HONG KONG's Cathay Pacific Airways finds itself at odds with China's aviation authorities in Beijing's in the face of the continuing clampdown on Hong Kong's freedoms, which are constitutionally protected until 2047

Hong Kong's Cathay Pacific must kow-tow to Beijing to survive

HONG KONG's Cathay Pacific Airways finds itself at odds with China's aviation authorities in Beijing's in the face of the continuing clampdown on Hong Kong's freedoms, which are constitutionally protected until 2047

18 August 2019 - 19:00

HONG KONG's Cathay Pacific Airways finds itself at odds with China's aviation authorities in Beijing's in the face of the continuing clampdown on Hong Kong's freedoms, which are constitutionally protected until 2047.

Under pressure from China, Cathay reversed its position that it would not stop staff from joining the pro-democracy protests and has since fired four employees and suspended a fifth for their involvement in the protests.



This came after protesters closed Hong Kong International Airport for two days at the start of the week forcing it to cancel 272 flights, reported London's Financial Times.



Andrew Sullivan, director of investment company Pearl Bridge Partners, set out Cathay's dilemma, saying it had to 'kowtow to China in order to keep its operating licences to be able to fly into and over China. But it risks a backlash from consumers in Hong Kong'.

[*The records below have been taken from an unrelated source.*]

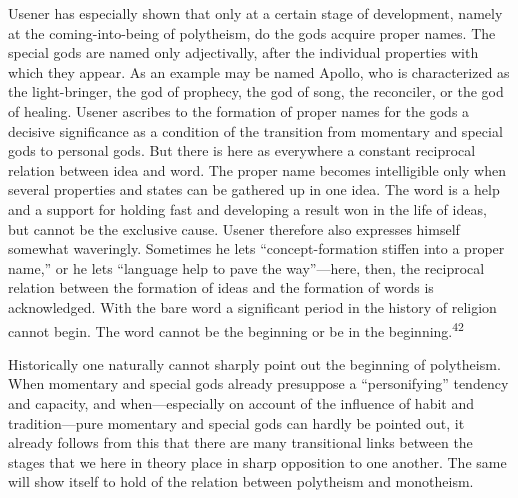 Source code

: \documentclass[12pt,a4paper]{book}
\newcommand{\opage}[1]{\marginnote{\footnotesize\textit{[#1]}}}
\begin{document}
Usener has especially shown that only at a certain stage of development, namely at the
coming-into-being of polytheism, do the gods acquire proper names. The special gods are
named only adjectivally, after the individual properties with which they appear. As an
example may be named Apollo, who is characterized as the light-bringer, the god of
prophecy, the god of song, the reconciler, or the god of healing. Usener ascribes to the
formation of proper names for the gods a decisive significance as a condition of the
transition from momentary and special gods to personal gods. But there is here as
everywhere a constant reciprocal relation between idea and word. The proper name becomes
intelligible only when several properties and states can be gathered up in one idea. The
word is a help and a support for holding fast and developing a result won in the life of
ideas, but cannot be 
\opage{95}the exclusive cause. Usener therefore also expresses himself somewhat
waveringly. Sometimes he lets ``concept-formation stiffen into a proper name,'' or he lets
``language help to pave the way''---here, then, the reciprocal relation between the
formation of ideas and the formation of words is acknowledged. With the bare word a
significant period in the history of religion cannot begin. The word cannot be the
beginning or be in the beginning.\textsuperscript{42}

Historically one naturally cannot sharply point out the beginning of polytheism. When
momentary and special gods already presuppose a ``personifying'' tendency and capacity,
and when---especially on account of the influence of habit and tradition---pure momentary
and special gods can hardly be pointed out, it already follows from this that there are
many transitional links between the stages that we here in theory place in sharp opposition
to one another. The same will show itself to hold of the relation between polytheism and
monotheism.

\medskip
\end{document}
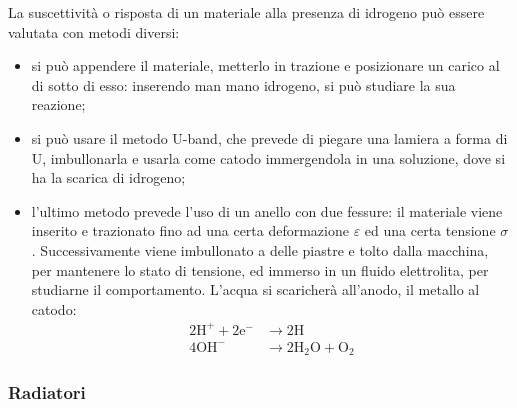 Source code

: La suscettività o risposta di un materiale alla presenza di idrogeno può essere valutata con
metodi diversi:
\begin{itemize}
    \item si può appendere il materiale, metterlo in trazione e posizionare un carico al di sotto di esso:
inserendo man mano idrogeno, si può studiare la sua reazione;
\item si può usare il metodo U-band, che prevede di piegare una lamiera a forma di U, imbullonarla
e usarla come catodo immergendola in una soluzione, dove si ha la scarica di idrogeno;
\item l’ultimo metodo prevede l’uso di un anello con due fessure: il materiale viene inserito e
trazionato fino ad una certa deformazione $\varepsilon$ ed una certa tensione $\sigma$. Successivamente viene imbullonato a delle piastre e tolto dalla macchina, per mantenere lo stato di tensione, ed immerso in un fluido elettrolita, per studiarne il comportamento. L’acqua si scaricherà all’anodo, il metallo al catodo: 
\begin{align*}
    \mathrm{2H^+ + 2e^-}&\to \mathrm{2H}\\
    \mathrm{4OH^-}&\to \mathrm{2H_2O + O_2}
\end{align*}
\end{itemize}

\subsubsection{Radiatori}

According to analyst estimates, up to 70 per cent of Cathay's passenger and cargo flights pass through China's airspace, and a large portion of travellers are mainland Chinese. Its principal shareholder is Swire Pacific, the Hong Kong-listed arm of the conglomerate Swire Group. Air China, Beijing's flag carrier, is its second-largest shareholder with a 29.9 per cent stake.